Password Security Settings

User Maintenance Settings – Password Security

Company-wide login and password security options

To access these settings:

File > Administration > User Maintenance > Settings

Why this matters:

In response to recent security concerns, JobBag has strengthened its login protocols. The settings in this window let you define how strict your password security needs to be across your company.

Key Options Explained

1. Password Resets

• By default, passwords must be reset every 15 weeks.
• You can make this more frequent (e.g. every week or fortnight), but not longer than 15 weeks.

2. Minimum Password Requirements

When users change their password, they must include:

• At least one uppercase letter
• At least one lowercase letter
• At least one number
• At least one special character (!@#$%^&* )
• The minimum character length is defined in your database settings.

3. Compromised Password Check (Powered by Troy Hunt)

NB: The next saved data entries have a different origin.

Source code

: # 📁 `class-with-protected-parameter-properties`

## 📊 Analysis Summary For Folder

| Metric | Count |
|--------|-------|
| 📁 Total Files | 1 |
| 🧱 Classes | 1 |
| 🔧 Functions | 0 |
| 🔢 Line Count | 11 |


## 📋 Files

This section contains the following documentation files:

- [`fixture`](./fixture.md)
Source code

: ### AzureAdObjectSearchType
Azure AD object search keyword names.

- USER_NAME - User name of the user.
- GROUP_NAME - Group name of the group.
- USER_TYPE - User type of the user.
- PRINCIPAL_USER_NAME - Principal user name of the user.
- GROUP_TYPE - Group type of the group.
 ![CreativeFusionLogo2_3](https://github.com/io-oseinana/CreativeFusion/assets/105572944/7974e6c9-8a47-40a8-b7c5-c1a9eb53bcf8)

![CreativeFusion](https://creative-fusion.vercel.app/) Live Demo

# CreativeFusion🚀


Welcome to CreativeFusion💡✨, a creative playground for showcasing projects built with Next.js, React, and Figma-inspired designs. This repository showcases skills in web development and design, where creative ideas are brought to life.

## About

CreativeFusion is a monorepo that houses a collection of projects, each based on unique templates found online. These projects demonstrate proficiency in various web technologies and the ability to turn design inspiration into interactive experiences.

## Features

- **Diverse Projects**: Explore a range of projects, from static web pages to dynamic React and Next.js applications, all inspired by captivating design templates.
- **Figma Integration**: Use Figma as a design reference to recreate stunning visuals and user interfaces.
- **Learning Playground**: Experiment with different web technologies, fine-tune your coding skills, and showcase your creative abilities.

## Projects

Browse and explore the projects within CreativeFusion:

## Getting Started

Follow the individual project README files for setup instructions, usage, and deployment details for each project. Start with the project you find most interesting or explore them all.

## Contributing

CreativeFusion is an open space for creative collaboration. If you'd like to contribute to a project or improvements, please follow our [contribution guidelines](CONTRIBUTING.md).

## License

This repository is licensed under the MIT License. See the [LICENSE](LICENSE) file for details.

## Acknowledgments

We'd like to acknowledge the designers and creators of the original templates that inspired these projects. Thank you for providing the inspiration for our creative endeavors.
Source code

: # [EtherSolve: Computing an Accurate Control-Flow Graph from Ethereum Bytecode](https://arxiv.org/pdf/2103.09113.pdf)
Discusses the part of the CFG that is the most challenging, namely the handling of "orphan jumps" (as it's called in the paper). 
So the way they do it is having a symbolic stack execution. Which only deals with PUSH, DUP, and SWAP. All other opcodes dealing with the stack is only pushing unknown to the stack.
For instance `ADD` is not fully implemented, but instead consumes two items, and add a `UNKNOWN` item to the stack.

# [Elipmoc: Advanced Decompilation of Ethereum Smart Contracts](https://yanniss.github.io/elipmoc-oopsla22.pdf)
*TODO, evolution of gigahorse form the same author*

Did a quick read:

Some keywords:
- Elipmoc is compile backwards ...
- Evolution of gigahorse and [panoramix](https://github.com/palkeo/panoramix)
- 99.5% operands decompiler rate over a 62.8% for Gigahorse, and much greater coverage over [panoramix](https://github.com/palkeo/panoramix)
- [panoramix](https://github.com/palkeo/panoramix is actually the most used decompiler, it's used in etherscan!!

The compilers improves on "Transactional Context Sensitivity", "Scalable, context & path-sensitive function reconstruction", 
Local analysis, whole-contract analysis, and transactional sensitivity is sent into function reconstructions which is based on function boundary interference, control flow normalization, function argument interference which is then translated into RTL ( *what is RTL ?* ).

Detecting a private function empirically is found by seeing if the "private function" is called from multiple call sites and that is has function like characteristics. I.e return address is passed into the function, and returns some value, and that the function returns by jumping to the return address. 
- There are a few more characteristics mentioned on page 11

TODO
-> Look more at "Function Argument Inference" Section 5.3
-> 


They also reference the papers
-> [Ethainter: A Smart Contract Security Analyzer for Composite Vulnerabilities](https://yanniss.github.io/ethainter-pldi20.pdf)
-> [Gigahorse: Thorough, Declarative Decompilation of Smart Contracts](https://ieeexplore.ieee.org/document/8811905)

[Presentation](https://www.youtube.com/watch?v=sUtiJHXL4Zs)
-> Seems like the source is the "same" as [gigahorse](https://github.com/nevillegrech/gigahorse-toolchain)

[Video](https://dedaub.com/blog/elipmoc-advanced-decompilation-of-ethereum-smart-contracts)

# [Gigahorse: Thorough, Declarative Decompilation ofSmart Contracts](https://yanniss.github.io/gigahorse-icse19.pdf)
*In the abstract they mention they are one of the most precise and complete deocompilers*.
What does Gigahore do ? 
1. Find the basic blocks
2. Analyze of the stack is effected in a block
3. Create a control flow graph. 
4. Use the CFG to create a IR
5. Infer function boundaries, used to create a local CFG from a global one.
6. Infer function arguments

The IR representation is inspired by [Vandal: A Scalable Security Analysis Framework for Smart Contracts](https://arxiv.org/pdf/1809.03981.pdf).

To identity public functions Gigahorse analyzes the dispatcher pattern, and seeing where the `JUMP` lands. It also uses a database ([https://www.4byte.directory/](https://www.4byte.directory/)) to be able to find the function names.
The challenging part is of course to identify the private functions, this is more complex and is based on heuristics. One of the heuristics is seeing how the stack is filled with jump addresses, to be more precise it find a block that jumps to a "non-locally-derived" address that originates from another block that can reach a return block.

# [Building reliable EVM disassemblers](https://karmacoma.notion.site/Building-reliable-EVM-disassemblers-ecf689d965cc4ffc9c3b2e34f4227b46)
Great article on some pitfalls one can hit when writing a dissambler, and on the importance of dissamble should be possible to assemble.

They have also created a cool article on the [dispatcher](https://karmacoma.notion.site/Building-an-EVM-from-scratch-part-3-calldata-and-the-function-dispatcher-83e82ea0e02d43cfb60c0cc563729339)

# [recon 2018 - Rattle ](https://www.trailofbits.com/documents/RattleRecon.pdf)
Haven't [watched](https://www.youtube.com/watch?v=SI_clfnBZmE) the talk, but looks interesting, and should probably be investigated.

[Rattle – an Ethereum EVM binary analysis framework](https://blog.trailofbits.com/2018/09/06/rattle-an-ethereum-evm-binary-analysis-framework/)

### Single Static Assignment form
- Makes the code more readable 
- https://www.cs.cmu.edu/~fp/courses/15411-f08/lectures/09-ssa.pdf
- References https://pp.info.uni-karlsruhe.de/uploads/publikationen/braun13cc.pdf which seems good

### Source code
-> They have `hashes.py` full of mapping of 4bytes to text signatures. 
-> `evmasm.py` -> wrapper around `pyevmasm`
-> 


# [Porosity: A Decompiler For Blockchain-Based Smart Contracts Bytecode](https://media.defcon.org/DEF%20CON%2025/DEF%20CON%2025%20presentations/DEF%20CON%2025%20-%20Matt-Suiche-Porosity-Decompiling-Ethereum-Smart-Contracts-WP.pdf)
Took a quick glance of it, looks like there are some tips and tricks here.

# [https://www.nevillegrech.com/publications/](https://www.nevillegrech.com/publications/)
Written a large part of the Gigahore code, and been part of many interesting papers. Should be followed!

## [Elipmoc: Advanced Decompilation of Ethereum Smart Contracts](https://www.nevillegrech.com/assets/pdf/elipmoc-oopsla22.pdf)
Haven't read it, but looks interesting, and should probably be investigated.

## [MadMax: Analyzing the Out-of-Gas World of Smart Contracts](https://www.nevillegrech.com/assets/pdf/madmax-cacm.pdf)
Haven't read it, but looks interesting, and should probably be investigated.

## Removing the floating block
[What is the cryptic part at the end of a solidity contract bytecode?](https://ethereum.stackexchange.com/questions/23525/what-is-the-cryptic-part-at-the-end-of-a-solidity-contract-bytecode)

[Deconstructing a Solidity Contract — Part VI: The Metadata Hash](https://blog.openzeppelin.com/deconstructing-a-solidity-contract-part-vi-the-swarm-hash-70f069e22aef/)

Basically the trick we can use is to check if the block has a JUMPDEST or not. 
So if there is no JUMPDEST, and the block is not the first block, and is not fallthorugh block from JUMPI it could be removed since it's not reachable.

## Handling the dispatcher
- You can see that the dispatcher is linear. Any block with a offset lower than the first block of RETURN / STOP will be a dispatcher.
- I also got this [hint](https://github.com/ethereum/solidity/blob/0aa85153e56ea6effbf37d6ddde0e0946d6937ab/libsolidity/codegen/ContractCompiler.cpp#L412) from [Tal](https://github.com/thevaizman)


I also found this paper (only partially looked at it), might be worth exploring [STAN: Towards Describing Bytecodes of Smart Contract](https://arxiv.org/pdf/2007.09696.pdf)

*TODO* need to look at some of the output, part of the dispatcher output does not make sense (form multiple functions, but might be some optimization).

JobBag uses a service by Australian security expert Troy Hunt to check passwords against a database of known breaches.

If the password has been compromised in the past, it will not be allowed.

4. Append System Domain

This allows users to log in without typing the email domain.

For example, instead of typing alan.bond@brightidea.com.au , they can simply enter alan.bond .

5. Two-Factor Authentication (2FA)

You can enable 2FA to add an extra layer of security for all users. Highly recommended for protecting sensitive data.